• [Available records]

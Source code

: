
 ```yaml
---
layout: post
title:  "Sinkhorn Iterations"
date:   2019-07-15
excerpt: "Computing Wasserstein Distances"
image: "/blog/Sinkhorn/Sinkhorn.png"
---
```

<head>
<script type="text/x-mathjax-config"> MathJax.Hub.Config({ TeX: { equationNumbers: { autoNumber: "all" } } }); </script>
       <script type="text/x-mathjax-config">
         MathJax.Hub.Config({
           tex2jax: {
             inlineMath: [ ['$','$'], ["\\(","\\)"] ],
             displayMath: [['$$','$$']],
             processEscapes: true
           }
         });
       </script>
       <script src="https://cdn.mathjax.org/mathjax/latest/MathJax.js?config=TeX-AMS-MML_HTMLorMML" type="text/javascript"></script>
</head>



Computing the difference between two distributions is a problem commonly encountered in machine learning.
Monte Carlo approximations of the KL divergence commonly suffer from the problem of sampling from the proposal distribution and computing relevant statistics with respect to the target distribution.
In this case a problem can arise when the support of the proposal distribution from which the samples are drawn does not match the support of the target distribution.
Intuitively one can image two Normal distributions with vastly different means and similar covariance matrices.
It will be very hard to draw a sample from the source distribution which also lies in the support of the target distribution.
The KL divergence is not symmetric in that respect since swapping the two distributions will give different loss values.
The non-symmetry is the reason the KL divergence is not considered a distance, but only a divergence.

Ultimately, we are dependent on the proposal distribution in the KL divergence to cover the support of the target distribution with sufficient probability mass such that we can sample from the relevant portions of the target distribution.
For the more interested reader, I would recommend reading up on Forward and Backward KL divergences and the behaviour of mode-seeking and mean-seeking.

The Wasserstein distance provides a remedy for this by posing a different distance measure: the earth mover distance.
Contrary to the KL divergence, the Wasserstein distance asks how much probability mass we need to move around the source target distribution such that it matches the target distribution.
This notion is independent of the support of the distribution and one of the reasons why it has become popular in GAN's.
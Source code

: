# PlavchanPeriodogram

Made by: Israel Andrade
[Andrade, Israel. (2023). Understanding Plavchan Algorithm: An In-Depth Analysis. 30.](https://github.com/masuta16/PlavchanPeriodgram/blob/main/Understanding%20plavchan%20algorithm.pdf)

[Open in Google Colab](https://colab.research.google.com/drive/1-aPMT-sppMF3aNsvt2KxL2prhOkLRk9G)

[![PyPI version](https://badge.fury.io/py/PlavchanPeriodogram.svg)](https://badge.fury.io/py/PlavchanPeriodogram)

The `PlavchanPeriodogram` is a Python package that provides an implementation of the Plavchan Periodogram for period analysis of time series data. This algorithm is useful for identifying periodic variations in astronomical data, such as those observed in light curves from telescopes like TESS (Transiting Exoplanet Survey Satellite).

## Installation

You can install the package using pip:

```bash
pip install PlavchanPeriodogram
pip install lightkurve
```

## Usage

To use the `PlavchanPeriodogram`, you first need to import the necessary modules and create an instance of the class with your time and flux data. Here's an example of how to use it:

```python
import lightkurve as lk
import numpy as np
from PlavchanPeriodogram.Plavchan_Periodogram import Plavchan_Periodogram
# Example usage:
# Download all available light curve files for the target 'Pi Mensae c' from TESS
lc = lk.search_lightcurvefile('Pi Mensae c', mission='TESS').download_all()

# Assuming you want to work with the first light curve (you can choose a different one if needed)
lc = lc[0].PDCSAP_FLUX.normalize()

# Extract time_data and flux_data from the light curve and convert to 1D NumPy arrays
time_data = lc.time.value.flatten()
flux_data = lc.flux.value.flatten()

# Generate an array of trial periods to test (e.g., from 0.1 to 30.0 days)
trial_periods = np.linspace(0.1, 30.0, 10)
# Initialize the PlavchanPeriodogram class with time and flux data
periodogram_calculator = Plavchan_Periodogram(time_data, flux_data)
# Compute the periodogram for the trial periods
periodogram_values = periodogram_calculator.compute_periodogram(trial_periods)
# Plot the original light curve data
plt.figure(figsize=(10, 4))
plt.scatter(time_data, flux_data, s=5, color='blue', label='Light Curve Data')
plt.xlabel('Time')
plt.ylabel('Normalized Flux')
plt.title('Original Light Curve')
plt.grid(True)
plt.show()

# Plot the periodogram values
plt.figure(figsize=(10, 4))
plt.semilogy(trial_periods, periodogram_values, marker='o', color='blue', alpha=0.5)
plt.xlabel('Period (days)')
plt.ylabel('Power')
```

• [What you are asked to do] Write out every record shown above, word for word.

• [Written solution]
Source code

:
 ```yaml
---
layout: post
title:  "Sinkhorn Iterations"
date:   2019-07-15
excerpt: "Computing Wasserstein Distances"
image: "/blog/Sinkhorn/Sinkhorn.png"
---
```

<head>
<script type="text/x-mathjax-config"> MathJax.Hub.Config({ TeX: { equationNumbers: { autoNumber: "all" } } }); </script>
       <script type="text/x-mathjax-config">
         MathJax.Hub.Config({
           tex2jax: {
             inlineMath: [ ['$','$'], ["\\(","\\)"] ],
             displayMath: [['$$','$$']],
             processEscapes: true
           }
         });
       </script>
       <script src="https://cdn.mathjax.org/mathjax/latest/MathJax.js?config=TeX-AMS-MML_HTMLorMML" type="text/javascript"></script>
</head>



Computing the difference between two distributions is a problem commonly encountered in machine learning.
Monte Carlo approximations of the KL divergence commonly suffer from the problem of sampling from the proposal distribution and computing relevant statistics with respect to the target distribution.
In this case a problem can arise when the support of the proposal distribution from which the samples are drawn does not match the support of the target distribution.
Intuitively one can image two Normal distributions with vastly different means and similar covariance matrices.
It will be very hard to draw a sample from the source distribution which also lies in the support of the target distribution.
The KL divergence is not symmetric in that respect since swapping the two distributions will give different loss values.
The non-symmetry is the reason the KL divergence is not considered a distance, but only a divergence.

Ultimately, we are dependent on the proposal distribution in the KL divergence to cover the support of the target distribution with sufficient probability mass such that we can sample from the relevant portions of the target distribution.
For the more interested reader, I would recommend reading up on Forward and Backward KL divergences and the behaviour of mode-seeking and mean-seeking.

The Wasserstein distance provides a remedy for this by posing a different distance measure: the earth mover distance.
Contrary to the KL divergence, the Wasserstein distance asks how much probability mass we need to move around the source target distribution such that it matches the target distribution.
This notion is independent of the support of the distribution and one of the reasons why it has become popular in GAN's.
Source code

:# PlavchanPeriodogram

Made by: Israel Andrade
[Andrade, Israel. (2023). Understanding Plavchan Algorithm: An In-Depth Analysis. 30.](https://github.com/masuta16/PlavchanPeriodgram/blob/main/Understanding%20plavchan%20algorithm.pdf)

[Open in Google Colab](https://colab.research.google.com/drive/1-aPMT-sppMF3aNsvt2KxL2prhOkLRk9G)

[![PyPI version](https://badge.fury.io/py/PlavchanPeriodogram.svg)](https://badge.fury.io/py/PlavchanPeriodogram)

The `PlavchanPeriodogram` is a Python package that provides an implementation of the Plavchan Periodogram for period analysis of time series data. This algorithm is useful for identifying periodic variations in astronomical data, such as those observed in light curves from telescopes like TESS (Transiting Exoplanet Survey Satellite).

## Installation

You can install the package using pip:

```bash
pip install PlavchanPeriodogram
pip install lightkurve
```

## Usage

To use the `PlavchanPeriodogram`, you first need to import the necessary modules and create an instance of the class with your time and flux data. Here's an example of how to use it:

```python
import lightkurve as lk
import numpy as np
from PlavchanPeriodogram.Plavchan_Periodogram import Plavchan_Periodogram
# Example usage:
# Download all available light curve files for the target 'Pi Mensae c' from TESS
lc = lk.search_lightcurvefile('Pi Mensae c', mission='TESS').download_all()

# Assuming you want to work with the first light curve (you can choose a different one if needed)
lc = lc[0].PDCSAP_FLUX.normalize()

# Extract time_data and flux_data from the light curve and convert to 1D NumPy arrays
time_data = lc.time.value.flatten()
flux_data = lc.flux.value.flatten()

# Generate an array of trial periods to test (e.g., from 0.1 to 30.0 days)
trial_periods = np.linspace(0.1, 30.0, 10)
# Initialize the PlavchanPeriodogram class with time and flux data
periodogram_calculator = Plavchan_Periodogram(time_data, flux_data)
# Compute the periodogram for the trial periods
periodogram_values = periodogram_calculator.compute_periodogram(trial_periods)
# Plot the original light curve data
plt.figure(figsize=(10, 4))
plt.scatter(time_data, flux_data, s=5, color='blue', label='Light Curve Data')
plt.xlabel('Time')
plt.ylabel('Normalized Flux')
plt.title('Original Light Curve')
plt.grid(True)
plt.show()

# Plot the periodogram values
plt.figure(figsize=(10, 4))
plt.semilogy(trial_periods, periodogram_values, marker='o', color='blue', alpha=0.5)
plt.xlabel('Period (days)')
plt.ylabel('Power')
```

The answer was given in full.